A pochissima distanza, sgorgano pure le acque del Savio: silenzio e mucche al pascolo, fino al grande prato a 1.126 metri sul livello del mare. Il mare, appunto, quello che il Savio raggiungerà nel territorio ravennate. E dove ora si guarda con apprensione quel sottilissimo filo d’acqua che si perde in un acquitrino di erba incolta e fango, alimentato a singhiozzo da una sorgente fresca sormontata dalla caveja e dalla quale però sarebbe molto più semplice rifocillarsi utilizzando un imbuto.

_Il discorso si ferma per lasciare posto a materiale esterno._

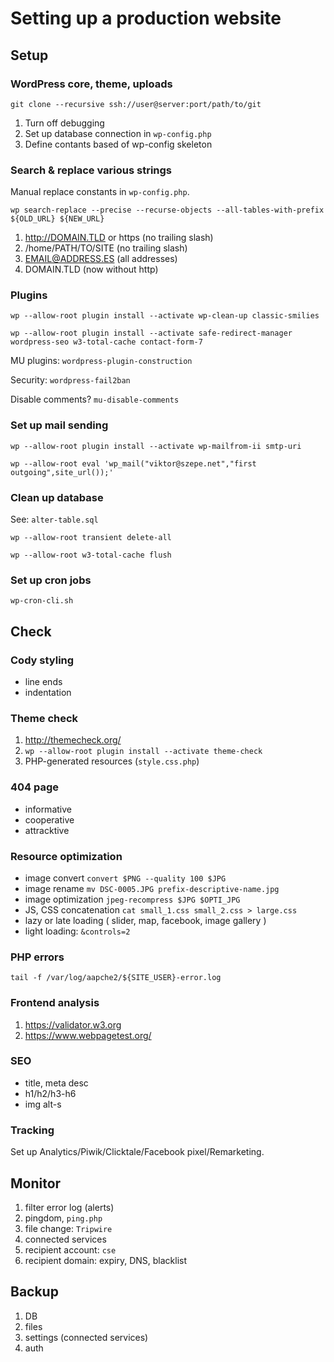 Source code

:# Setting up a production website

## Setup

### WordPress core, theme, uploads

`git clone --recursive ssh://user@server:port/path/to/git`

1. Turn off debugging
1. Set up database connection in `wp-config.php`
1. Define contants based of wp-config skeleton

### Search & replace various strings

Manual replace constants in `wp-config.php`.

`wp search-replace --precise --recurse-objects --all-tables-with-prefix ${OLD_URL} ${NEW_URL}`

1. http://DOMAIN.TLD or https (no trailing slash)
1. /home/PATH/TO/SITE (no trailing slash)
1. EMAIL@ADDRESS.ES (all addresses)
1. DOMAIN.TLD (now without http)

### Plugins

`wp --allow-root plugin install --activate wp-clean-up classic-smilies`

`wp --allow-root plugin install --activate safe-redirect-manager wordpress-seo w3-total-cache contact-form-7`

MU plugins: `wordpress-plugin-construction`

Security: `wordpress-fail2ban`

Disable comments? `mu-disable-comments`

### Set up mail sending

`wp --allow-root plugin install --activate wp-mailfrom-ii smtp-uri`

`wp --allow-root eval 'wp_mail("viktor@szepe.net","first outgoing",site_url());'`


### Clean up database

See: `alter-table.sql`

`wp --allow-root transient delete-all`

`wp --allow-root w3-total-cache flush`

### Set up cron jobs

`wp-cron-cli.sh`

## Check

### Cody styling

- line ends
- indentation

### Theme check

1. http://themecheck.org/
1. `wp --allow-root plugin install --activate theme-check`
1. PHP-generated resources (`style.css.php`)

### 404 page

- informative
- cooperative
- attracktive

### Resource optimization

- image convert `convert $PNG --quality 100 $JPG`
- image rename `mv DSC-0005.JPG prefix-descriptive-name.jpg`
- image optimization `jpeg-recompress $JPG $OPTI_JPG`
- JS, CSS concatenation `cat small_1.css small_2.css > large.css`
- lazy or late loading ( slider, map, facebook, image gallery )
- light loading: `&controls=2`

### PHP errors

`tail -f /var/log/aapche2/${SITE_USER}-error.log`

### Frontend analysis

1. https://validator.w3.org
1. https://www.webpagetest.org/

### SEO

- title, meta desc
- h1/h2/h3-h6
- img alt-s

### Tracking

Set up Analytics/Piwik/Clicktale/Facebook pixel/Remarketing.

## Monitor

1. filter error log (alerts)
1. pingdom, `ping.php`
1. file change: `Tripwire`
1. connected services
1. recipient account: `cse`
1. recipient domain: expiry, DNS, blacklist

## Backup

1. DB
1. files
1. settings (connected services)
1. auth
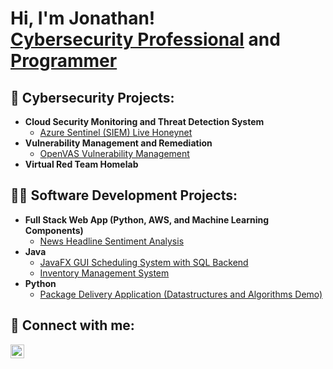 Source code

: <h1>Hi, I'm Jonathan! <br/><a href="https://www.linkedin.com/in/jonathan-congmon/">Cybersecurity Professional</a> and <a href="https://github.com/jcongmon">Programmer</a>


<h2>🔐 Cybersecurity Projects:</h2>

- <b>Cloud Security Monitoring and Threat Detection System</b>
  - [Azure Sentinel (SIEM) Live Honeynet](https://github.com/jcongmon/soc-honeypot)
- <b>Vulnerability Management and Remediation</b>
  - [OpenVAS Vulnerability Management](https://github.com/jcongmon/)
- <b>Virtual Red Team Homelab</b>

<h2>👨‍💻 Software Development Projects:</h2>

- <b>Full Stack Web App (Python, AWS, and Machine Learning Components)</b>
  - [News Headline Sentiment Analysis](https://github.com/jcongmon/SentimentAnalysisAWS)
- <b>Java</b>
  - [JavaFX GUI Scheduling System with SQL Backend](https://github.com/jcongmon/SchedulingSystem)
  - [Inventory Management System](https://github.com/jcongmon/InventoryManagementSystem)
- <b>Python</b>
  - [Package Delivery Application (Datastructures and Algorithms Demo)](https://github.com/jcongmon/PackageDeliveryRouting)

<h2> 🤳 Connect with me:</h2>

[<img align="left" alt="Jonathan Congmon | LinkedIn" width="22px" src="https://cdn.jsdelivr.net/npm/simple-icons@v3/icons/linkedin.svg" />](https://linkedin.com/in/jonathan-congmon)
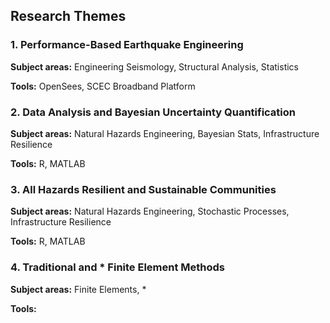 ## Research Themes

### 1. Performance-Based Earthquake Engineering

**Subject areas:** Engineering Seismology, Structural Analysis, Statistics

**Tools:** OpenSees, SCEC Broadband Platform

### 2. Data Analysis and Bayesian Uncertainty Quantification

**Subject areas:** Natural Hazards Engineering, Bayesian Stats, Infrastructure Resilience

**Tools:** R, MATLAB

### 3. All Hazards Resilient and Sustainable Communities

**Subject areas:** Natural Hazards Engineering, Stochastic Processes, Infrastructure Resilience

**Tools:** R, MATLAB

### 4. Traditional and * Finite Element Methods

**Subject areas:** Finite Elements, *

**Tools:** 
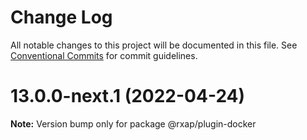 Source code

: # Change Log

All notable changes to this project will be documented in this file.
See [Conventional Commits](https://conventionalcommits.org) for commit guidelines.

# 13.0.0-next.1 (2022-04-24)

**Note:** Version bump only for package @rxap/plugin-docker
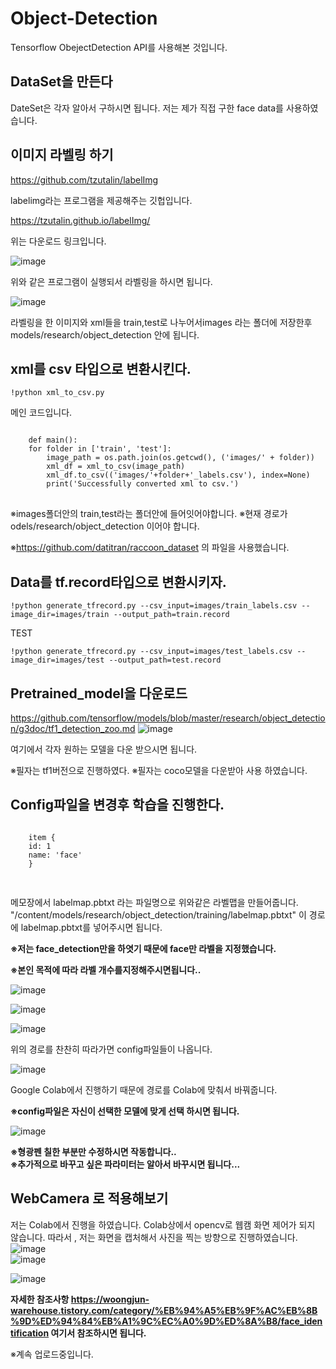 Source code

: # Object-Detection

Tensorflow ObejectDetection API를 사용해본 것입니다.



## DataSet을 만든다



DateSet은 각자 알아서 구하시면 됩니다.
저는 제가 직접 구한 face data를 사용하였습니다.


## 이미지 라벨링 하기
https://github.com/tzutalin/labelImg

labelimg라는 프로그램을 제공해주는 깃헙입니다.

https://tzutalin.github.io/labelImg/

위는 다운로드 링크입니다.

![image](https://user-images.githubusercontent.com/50165842/88174852-eab65a00-cc5f-11ea-9a20-dd26c5910a50.png)

위와 같은 프로그램이 실행되서 라벨링을 하시면 됩니다.

![image](https://user-images.githubusercontent.com/50165842/88174992-26512400-cc60-11ea-807e-ec2c25d119a8.png)




라벨링을 한 이미지와 xml들을  train,test로 나누어서images 라는 폴더에 저장한후 models/research/object_detection 안에  됩니다. 

## xml를 csv 타입으로 변환시킨다.

    !python xml_to_csv.py
메인 코드입니다.

<pre>
<code>
    def main():
    for folder in ['train', 'test']:
        image_path = os.path.join(os.getcwd(), ('images/' + folder))
        xml_df = xml_to_csv(image_path)
        xml_df.to_csv(('images/'+folder+'_labels.csv'), index=None)
        print('Successfully converted xml to csv.')
</code>
</pre> 
        
※images폴더안의   train,test라는 폴더안에 들어잇어야합니다.
※현재 경로가 odels/research/object_detection 이어야 합니다.

※https://github.com/datitran/raccoon_dataset 의 파일을 사용했습니다.

## Data를 tf.record타입으로 변환시키자.
    !python generate_tfrecord.py --csv_input=images/train_labels.csv --image_dir=images/train --output_path=train.record
    
   TEST
  
    !python generate_tfrecord.py --csv_input=images/test_labels.csv --image_dir=images/test --output_path=test.record
    
## Pretrained_model을 다운로드
https://github.com/tensorflow/models/blob/master/research/object_detection/g3doc/tf1_detection_zoo.md
![image](https://user-images.githubusercontent.com/50165842/88173593-cd808c00-cc5d-11ea-950d-58fb085625ea.png)

여기에서 각자 원하는 모델을 다운 받으시면 됩니다.

※필자는 tf1버전으로 진행하였다.
※필자는 coco모델을 다운받아 사용 하였습니다.

## Config파일을 변경후 학습을 진행한다.
<pre>
<code>
    item {
    id: 1
    name: 'face'
    }

</code>
</pre> 
메모장에서 labelmap.pbtxt 라는 파일명으로 위와같은 라벨맵을 만들어줍니다.
"/content/models/research/object_detection/training/labelmap.pbtxt" 이 경로에 labelmap.pbtxt를 넣어주시면 됩니다.

**※저는 face_detection만을 하엿기 때문에 face만 라벨을 지정했습니다.**

**※본인 목적에 따라 라벨 개수를지정해주시면됩니다..**


![image](https://user-images.githubusercontent.com/50165842/88268770-ed6f8880-cd0d-11ea-8796-4a03863dd632.png)


![image](https://user-images.githubusercontent.com/50165842/88268808-f9f3e100-cd0d-11ea-925b-bb7845332a7c.png)


![image](https://user-images.githubusercontent.com/50165842/88268837-06783980-cd0e-11ea-956f-2ac1e25dcedc.png)


위의 경로를 찬찬히 따라가면 config파일들이 나옵니다.

![image](https://user-images.githubusercontent.com/50165842/88269061-56ef9700-cd0e-11ea-874f-8b4071641105.png)


Google Colab에서 진행하기 때문에 경로를 Colab에 맞춰서 바꿔줍니다.

**※config파일은 자신이 선택한 모델에 맞게 선택 하시면 됩니다.**

![image](https://user-images.githubusercontent.com/50165842/88269344-d1b8b200-cd0e-11ea-9ae2-77685805a2d8.png)

**※형광펜 칠한 부분만 수정하시면 작동합니다..**   
**※추가적으로 바꾸고 싶은 파라미터는 알아서 바꾸시면 됩니다...**

## WebCamera 로 적용해보기

저는 Colab에서 진행을 하였습니다.    Colab상에서 opencv로 웹캠 화면 제어가 되지 않습니다.
   따라서 , 저는 화면을 캡처해서 사진을 찍는 방향으로 진행하였습니다.   
   ![image](https://user-images.githubusercontent.com/50165842/88271139-b69b7180-cd11-11ea-9010-c72a7cb25ee1.png)    
      ![image](https://user-images.githubusercontent.com/50165842/88271179-c3b86080-cd11-11ea-8264-47aec63cc842.png)
    
    
![image](https://user-images.githubusercontent.com/50165842/88271230-d16de600-cd11-11ea-8722-c42b3999db8d.png)




**자세한 참조사항  https://woongjun-warehouse.tistory.com/category/%EB%94%A5%EB%9F%AC%EB%8B%9D%ED%94%84%EB%A1%9C%EC%A0%9D%ED%8A%B8/face_identification
여기서 참조하시면 됩니다.**


※계속 업로드중입니다.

La via del ritorno è quella che costeggia il fiume, dove si accavallano i racconti di chi da queste parti ci è cresciuto, ha formato una famiglia e ora sta facendo giocare i figli, coi piedi a mollo in quello che pare poco più di un torrente: "Ci venivo da bambina – sorride una mamma – e l’ambiente era diverso. Cosa è cambiato? Gli alberi sono sempre gli stessi, l’acqua no. Ora c’è poco più di una pozza. A Bagno di Romagna i nonni guardano verso il basso, dal camminamento pedonale. Guardano dove ci sono tanti sassi, quasi tutti asciutti. Man mano che si procede verso la città il quadro diventa sempre più pragmatico.

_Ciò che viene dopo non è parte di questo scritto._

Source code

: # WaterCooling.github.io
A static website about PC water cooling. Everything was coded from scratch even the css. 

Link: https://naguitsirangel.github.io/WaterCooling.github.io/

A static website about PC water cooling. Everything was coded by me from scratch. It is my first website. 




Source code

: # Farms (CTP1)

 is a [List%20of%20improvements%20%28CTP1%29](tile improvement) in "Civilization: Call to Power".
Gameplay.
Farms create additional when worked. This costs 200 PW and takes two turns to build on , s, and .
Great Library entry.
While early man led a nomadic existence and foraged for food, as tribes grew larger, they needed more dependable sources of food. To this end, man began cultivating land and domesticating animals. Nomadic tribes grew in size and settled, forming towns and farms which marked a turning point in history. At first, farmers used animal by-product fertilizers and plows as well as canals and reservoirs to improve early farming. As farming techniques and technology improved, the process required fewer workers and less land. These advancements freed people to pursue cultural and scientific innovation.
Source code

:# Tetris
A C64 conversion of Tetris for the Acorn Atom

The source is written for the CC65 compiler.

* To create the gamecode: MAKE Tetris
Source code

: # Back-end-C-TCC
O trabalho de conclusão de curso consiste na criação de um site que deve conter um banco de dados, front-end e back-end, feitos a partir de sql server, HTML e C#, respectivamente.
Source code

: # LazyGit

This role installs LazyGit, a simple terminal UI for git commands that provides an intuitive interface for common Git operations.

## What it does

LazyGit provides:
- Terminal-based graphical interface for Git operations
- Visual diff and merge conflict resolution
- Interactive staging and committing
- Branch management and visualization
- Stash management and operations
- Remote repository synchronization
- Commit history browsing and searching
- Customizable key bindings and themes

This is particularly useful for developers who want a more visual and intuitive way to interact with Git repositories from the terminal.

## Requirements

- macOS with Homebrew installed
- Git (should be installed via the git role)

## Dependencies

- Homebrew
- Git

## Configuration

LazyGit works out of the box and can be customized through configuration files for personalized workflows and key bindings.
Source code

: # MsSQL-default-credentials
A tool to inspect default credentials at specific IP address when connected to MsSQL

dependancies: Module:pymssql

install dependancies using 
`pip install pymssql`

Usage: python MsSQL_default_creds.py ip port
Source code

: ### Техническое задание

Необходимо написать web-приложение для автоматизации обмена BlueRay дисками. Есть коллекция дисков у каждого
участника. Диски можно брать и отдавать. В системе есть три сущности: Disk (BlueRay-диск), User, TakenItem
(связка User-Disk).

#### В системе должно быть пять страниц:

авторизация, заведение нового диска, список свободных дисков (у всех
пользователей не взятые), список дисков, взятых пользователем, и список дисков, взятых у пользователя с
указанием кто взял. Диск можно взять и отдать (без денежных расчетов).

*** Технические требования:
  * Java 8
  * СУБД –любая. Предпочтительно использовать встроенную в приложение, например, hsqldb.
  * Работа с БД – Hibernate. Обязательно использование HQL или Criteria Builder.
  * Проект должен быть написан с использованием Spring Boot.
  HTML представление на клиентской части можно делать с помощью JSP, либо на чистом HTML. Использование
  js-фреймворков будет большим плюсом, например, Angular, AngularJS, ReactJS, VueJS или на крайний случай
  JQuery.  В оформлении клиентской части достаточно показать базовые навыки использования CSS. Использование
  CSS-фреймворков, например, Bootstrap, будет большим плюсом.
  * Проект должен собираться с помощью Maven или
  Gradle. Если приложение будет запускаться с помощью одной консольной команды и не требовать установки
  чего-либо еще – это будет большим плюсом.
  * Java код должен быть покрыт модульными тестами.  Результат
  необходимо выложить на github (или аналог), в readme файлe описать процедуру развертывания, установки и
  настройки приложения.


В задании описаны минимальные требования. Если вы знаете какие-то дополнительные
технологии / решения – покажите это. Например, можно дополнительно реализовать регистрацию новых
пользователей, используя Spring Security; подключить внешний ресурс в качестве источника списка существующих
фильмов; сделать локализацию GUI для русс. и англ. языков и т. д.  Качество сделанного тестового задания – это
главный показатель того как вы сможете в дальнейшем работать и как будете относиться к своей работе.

"Per i campi è un problema - racconta chi a ridosso del fiume ci lavora – perché non è questione di innaffiare di più, ma di fare i conti con terreni che hanno perso tante delle loro caratteristiche che avevano da sempre . E sui quali ora tante colture semplicemente non crescono più". Cosa serve fare? La politica si interroga e propone soluzioni, come quella di realizzare nuovi invasi o di mettere mano alla rete idrica, cha causa troppa dispersione. Sulla seconda sono tutti d’accordo, sulla prima meno. Perché l’acqua che si ferma a monte, poi non arriva a valle.

A valle c’è Cannuzzo, un fazzoletto tra Cesena, Cervia e Ravenna ed è da qui che parla Pierluigi Bazzocchi, storico presidente dell’associazione del Fiume Savio e profondo conoscitore di queste acque: "A circa venti chilometri di fiume dal mare, il Savio deve fare i conti con uno dei temi più dibattuti degli ultimi tempi, quello del ‘cuneo del sale’. In pratica, a causa della scarsa quantità di acqua dolce che arriva da monte, il mare ‘risale’ il letto del corso d’acqua e nel caso specifico è arrivato fin qui, mutando in questo modo le caratteristiche di tutto l’ambiente: perché l’acqua dolce, con in aggiunta l’apporto del suo ‘limo’ contribuisce ad arricchire e a rendere fertile il terreno. L’acqua salata certamente no. La soluzione? Far seguire i fatti alle parole e non mettere tutto dentro un cassetto dopo qualche giorno di pioggia. Il problema della siccità - ammonisce Bazzocchi – è attuale da almeno dieci anni e se fosse stato affrontato in maniera concreta da tutte le parti coinvolte, a partire dai politici e dagli addetti ai lavori, ora non saremmo qui a parlare del problema, ma misurare l’impatto della soluzione".